● Exercise instructions: All lines in the data below carrying the string "dist" are to be located and copied.

====== Provided data

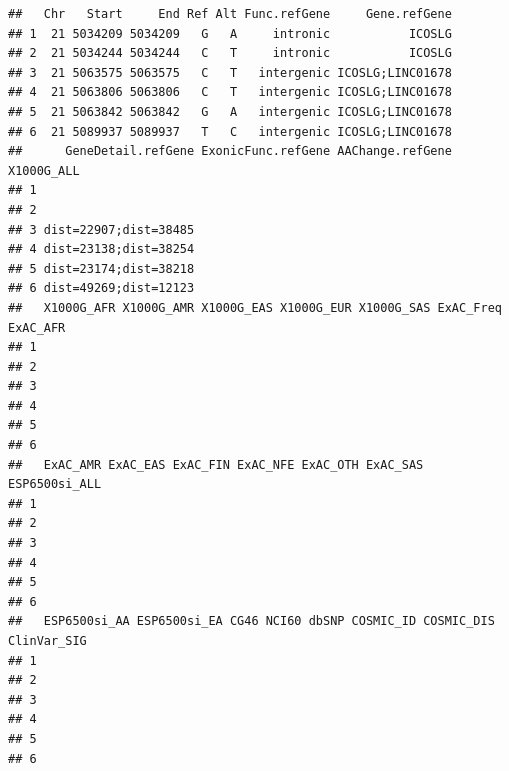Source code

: \documentclass[
]{article}
\begin{document}
\begin{verbatim}
##   Chr   Start     End Ref Alt Func.refGene     Gene.refGene
## 1  21 5034209 5034209   G   A     intronic           ICOSLG
## 2  21 5034244 5034244   C   T     intronic           ICOSLG
## 3  21 5063575 5063575   C   T   intergenic ICOSLG;LINC01678
## 4  21 5063806 5063806   C   T   intergenic ICOSLG;LINC01678
## 5  21 5063842 5063842   G   A   intergenic ICOSLG;LINC01678
## 6  21 5089937 5089937   T   C   intergenic ICOSLG;LINC01678
##      GeneDetail.refGene ExonicFunc.refGene AAChange.refGene X1000G_ALL
## 1                                                                     
## 2                                                                     
## 3 dist=22907;dist=38485                                               
## 4 dist=23138;dist=38254                                               
## 5 dist=23174;dist=38218                                               
## 6 dist=49269;dist=12123                                               
##   X1000G_AFR X1000G_AMR X1000G_EAS X1000G_EUR X1000G_SAS ExAC_Freq ExAC_AFR
## 1                                                                          
## 2                                                                          
## 3                                                                          
## 4                                                                          
## 5                                                                          
## 6                                                                          
##   ExAC_AMR ExAC_EAS ExAC_FIN ExAC_NFE ExAC_OTH ExAC_SAS ESP6500si_ALL
## 1                                                                    
## 2                                                                    
## 3                                                                    
## 4                                                                    
## 5                                                                    
## 6                                                                    
##   ESP6500si_AA ESP6500si_EA CG46 NCI60 dbSNP COSMIC_ID COSMIC_DIS ClinVar_SIG
## 1                                                                            
## 2                                                                            
## 3                                                                            
## 4                                                                            
## 5                                                                            
## 6                                                                            

\end{verbatim}
\end{document}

============

● Response to this exercise:
## 3 dist=22907;dist=38485                                               
## 4 dist=23138;dist=38254                                               
## 5 dist=23174;dist=38218                                               
## 6 dist=49269;dist=12123                                               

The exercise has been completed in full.